St. Louis Metropolitan Children's Agenda

Regional Youth Employment Strategy Work Group


History



   Historical Background

The St. Louis Children's Agenda is a broad-based collaborative initiative pursuing strategic, coordinated community action to promote the well-being of all St. Louis area children. Currently, more than 700 representatives of some 300 area businesses, agencies, and community organizations are active participants. Within the agenda there are two youth employment strategies. Strategy #22 is a new initiative involving operation of youth employment programs in three targeted neighborhoods. The initiative is directed to serving high-risk, high-need communities with the specific goal of reducing youth violence. Financial support is provided through special United Way funding. Strategy #30 in the Children's Agenda is long-standing. It involves operation of the Regional Youth Employment Clearinghouse. The Clearinghouse was established in 1996 to address the reduction in federal dollars supporting summer youth employment. It provides a regional vehicle for channeling youth into employment skills training programs, placing young people in entry-level unsubsidized private/public sector jobs when they are not served by other youth employment programs, and linking them to job support services. With limited funds available through a school-to-work grant, annually between 80 and 140 young people have been equipped with basic employment skills and placed in entry-level, private sector jobs.

Current View

Recent changes in the youth employment landscape -- new program requirements, reduced funding, and increased need during the economic downturn -- require that we take a fresh look from a broad perspective at regional youth employment efforts in the St. Louis metropolitan area.
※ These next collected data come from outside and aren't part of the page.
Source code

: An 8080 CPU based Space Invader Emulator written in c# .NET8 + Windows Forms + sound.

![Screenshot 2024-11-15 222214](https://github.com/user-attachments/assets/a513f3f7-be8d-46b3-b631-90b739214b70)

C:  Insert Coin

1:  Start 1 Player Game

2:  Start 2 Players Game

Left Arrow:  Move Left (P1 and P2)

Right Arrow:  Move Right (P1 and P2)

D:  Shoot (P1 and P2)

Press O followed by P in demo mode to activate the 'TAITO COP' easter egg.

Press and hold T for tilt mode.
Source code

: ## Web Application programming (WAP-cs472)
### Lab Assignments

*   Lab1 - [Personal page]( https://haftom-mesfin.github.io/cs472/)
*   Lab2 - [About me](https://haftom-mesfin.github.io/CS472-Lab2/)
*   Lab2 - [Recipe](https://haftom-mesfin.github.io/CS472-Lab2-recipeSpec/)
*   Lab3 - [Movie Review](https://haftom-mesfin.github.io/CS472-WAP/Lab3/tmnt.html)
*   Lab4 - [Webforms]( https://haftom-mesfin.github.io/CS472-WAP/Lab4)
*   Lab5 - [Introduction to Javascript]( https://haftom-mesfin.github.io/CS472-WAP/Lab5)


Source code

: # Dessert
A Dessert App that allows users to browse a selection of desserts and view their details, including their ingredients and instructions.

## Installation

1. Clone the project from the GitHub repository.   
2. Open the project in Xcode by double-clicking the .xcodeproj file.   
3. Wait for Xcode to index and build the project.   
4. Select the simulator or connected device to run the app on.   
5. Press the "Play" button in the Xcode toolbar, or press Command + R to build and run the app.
In collaboration with the Children's Agenda, the Regional Center for Education and Work (RCEW) in the College of Education at University of Missouri-St. Louis will be the Lead Collaborating Agency in the refinement of Youth Employment Strategy.

With the goal of increasing economic opportunity for young people in the St. Louis metropolitan area, the Youth Employment Strategy Work Group of the St. Louis Children's Agenda is working on a regional basis to develop a comprehensive, integrated system of education, career development, and youth employment. The goal is to build a workforce development system that effectively serves both youth and employers. To be successful, such a system must be:
(1) responsive to the realities of the market place;
(2) based in sound youth development principles; and
(3) coordinated with related programs and services addressing other fundamental needs of St. Louis area children and youth.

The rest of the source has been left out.